▸ **WORK TO BE COMPLETED**
Nothing but the lines from the one containing "Es una versión suavizada del histograma." through the final line of the data should be repeated, and each must be exact.

▸ **RECORDS SHOWN**
>>

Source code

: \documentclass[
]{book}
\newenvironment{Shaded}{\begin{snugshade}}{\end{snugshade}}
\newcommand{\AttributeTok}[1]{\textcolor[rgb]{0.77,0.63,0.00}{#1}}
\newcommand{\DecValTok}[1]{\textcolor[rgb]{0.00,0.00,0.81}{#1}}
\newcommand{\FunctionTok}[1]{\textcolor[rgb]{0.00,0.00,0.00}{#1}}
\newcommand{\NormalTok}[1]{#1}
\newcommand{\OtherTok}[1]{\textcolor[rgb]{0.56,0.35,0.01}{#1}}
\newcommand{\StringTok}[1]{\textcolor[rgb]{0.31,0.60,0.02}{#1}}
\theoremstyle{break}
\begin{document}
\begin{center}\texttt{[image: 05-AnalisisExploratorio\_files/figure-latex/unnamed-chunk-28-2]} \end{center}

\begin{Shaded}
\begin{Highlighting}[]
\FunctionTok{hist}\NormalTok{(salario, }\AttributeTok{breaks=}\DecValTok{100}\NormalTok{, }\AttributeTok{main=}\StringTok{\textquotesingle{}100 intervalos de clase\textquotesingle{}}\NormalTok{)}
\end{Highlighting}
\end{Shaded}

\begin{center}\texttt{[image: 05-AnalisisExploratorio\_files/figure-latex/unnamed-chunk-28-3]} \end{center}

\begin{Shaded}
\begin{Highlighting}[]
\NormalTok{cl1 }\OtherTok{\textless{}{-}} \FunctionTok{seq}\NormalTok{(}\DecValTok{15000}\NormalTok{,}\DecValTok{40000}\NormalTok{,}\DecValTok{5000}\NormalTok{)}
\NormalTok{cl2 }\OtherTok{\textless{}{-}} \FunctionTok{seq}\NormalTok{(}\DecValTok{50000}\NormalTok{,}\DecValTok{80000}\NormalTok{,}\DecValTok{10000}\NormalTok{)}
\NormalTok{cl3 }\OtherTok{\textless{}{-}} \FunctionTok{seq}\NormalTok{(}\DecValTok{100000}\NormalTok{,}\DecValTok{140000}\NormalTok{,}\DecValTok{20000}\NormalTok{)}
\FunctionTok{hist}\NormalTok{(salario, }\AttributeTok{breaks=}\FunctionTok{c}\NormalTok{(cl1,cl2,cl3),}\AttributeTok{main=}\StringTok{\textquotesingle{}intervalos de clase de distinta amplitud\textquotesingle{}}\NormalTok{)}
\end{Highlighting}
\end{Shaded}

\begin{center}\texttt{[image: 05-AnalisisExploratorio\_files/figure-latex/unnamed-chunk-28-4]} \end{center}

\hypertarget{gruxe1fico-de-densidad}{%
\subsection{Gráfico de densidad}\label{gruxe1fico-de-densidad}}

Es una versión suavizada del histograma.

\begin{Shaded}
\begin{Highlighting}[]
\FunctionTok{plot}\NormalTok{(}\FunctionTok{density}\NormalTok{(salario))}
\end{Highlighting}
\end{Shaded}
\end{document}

<<

▸ **OUTPUT FOR THIS TASK**
Es una versión suavizada del histograma.

\begin{Shaded}
\begin{Highlighting}[]
\FunctionTok{plot}\NormalTok{(}\FunctionTok{density}\NormalTok{(salario))}
\end{Highlighting}
\end{Shaded}
\end{document}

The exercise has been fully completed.